Hamlet is suspicious of Rosencrantz and Guildenstern as he is mistrustful of their motives for being in the court and very wary of responding to their inquiries about his mental state.

In Act Two, scene two, as Rosencrantz and Guildenstern enter, Hamlet greets them with exuberance: "My excellent good friends!"  However, he bandies with them as he asks them how the world goes and why they have come to the "prison" of Denmark. To his questions, they reply in duplicitous and obsequious ways, so Hamlet bandies with them,

Why then 'tis none to you; for there is nothing either good of bad, but thinking makes it so (239-240).

When they declare that they have come out of friendship to visit him, Hamliet inquires,

Were you not sent for?  Is it your own inclining?  Is it a free visitation?  Come, come, deal justly with me.  Come, come, nay speak (ll 262-264). 

When they reply "What should we say, my lord?" Hamlet tells them,

...You were sent for, and there is/ a kind of confession in your looks, which your modesties have not/ craft enough to color (264-266).

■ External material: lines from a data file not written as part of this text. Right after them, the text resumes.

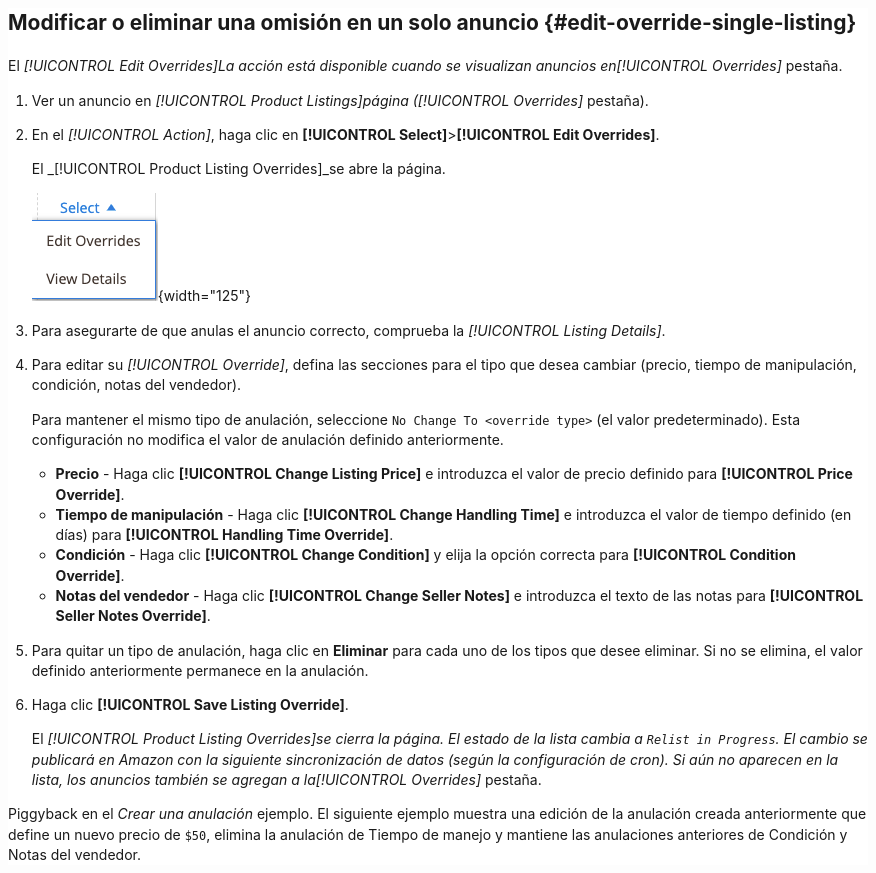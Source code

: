 ## Modificar o eliminar una omisión en un solo anuncio {#edit-override-single-listing}

El _[!UICONTROL Edit Overrides]_La acción está disponible cuando se visualizan anuncios en_[!UICONTROL Overrides]_ pestaña.

1. Ver un anuncio en _[!UICONTROL Product Listings]_página (_[!UICONTROL Overrides]_ pestaña).

1. En el _[!UICONTROL Action]_, haga clic en **[!UICONTROL Select]**>**[!UICONTROL Edit Overrides]**.

   El _[!UICONTROL Product Listing Overrides]_se abre la página.

   ![Seleccionar una anulación de listado de Amazon](assets/amazon-select-edit-overrides.png){width="125"}

1. Para asegurarte de que anulas el anuncio correcto, comprueba la _[!UICONTROL Listing Details]_.

1. Para editar su _[!UICONTROL Override]_, defina las secciones para el tipo que desea cambiar (precio, tiempo de manipulación, condición, notas del vendedor).

   Para mantener el mismo tipo de anulación, seleccione `No Change To <override type>` (el valor predeterminado). Esta configuración no modifica el valor de anulación definido anteriormente.

   - **Precio** - Haga clic **[!UICONTROL Change Listing Price]** e introduzca el valor de precio definido para **[!UICONTROL Price Override]**.
   - **Tiempo de manipulación** - Haga clic **[!UICONTROL Change Handling Time]** e introduzca el valor de tiempo definido (en días) para **[!UICONTROL Handling Time Override]**.
   - **Condición** - Haga clic **[!UICONTROL Change Condition]** y elija la opción correcta para **[!UICONTROL Condition Override]**.
   - **Notas del vendedor** - Haga clic **[!UICONTROL Change Seller Notes]** e introduzca el texto de las notas para **[!UICONTROL Seller Notes Override]**.

1. Para quitar un tipo de anulación, haga clic en **Eliminar** para cada uno de los tipos que desee eliminar. Si no se elimina, el valor definido anteriormente permanece en la anulación.

1. Haga clic **[!UICONTROL Save Listing Override]**.

   El _[!UICONTROL Product Listing Overrides]_se cierra la página. El estado de la lista cambia a `Relist in Progress`. El cambio se publicará en Amazon con la siguiente sincronización de datos (según la configuración de cron). Si aún no aparecen en la lista, los anuncios también se agregan a la_[!UICONTROL Overrides]_ pestaña.

Piggyback en el _Crear una anulación_ ejemplo. El siguiente ejemplo muestra una edición de la anulación creada anteriormente que define un nuevo precio de `$50`, elimina la anulación de Tiempo de manejo y mantiene las anulaciones anteriores de Condición y Notas del vendedor.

After a verbal game of "cat and mouse," Hamlet ends by telling his former friends--knowing they have been sent to learn if he is mad--that the king and queen are deceived in their belief that he is utterly mad:

Let me comply with you...I am but mad north-north-west; when the wind is southerly/ I know a hawk from a handsaw [hawk=pickaxe  Also, a play on hawk as a bird of prey] (349-350).

 Hamlet is much too perspicacious to be duped by Rosencrantz and Guildenstern.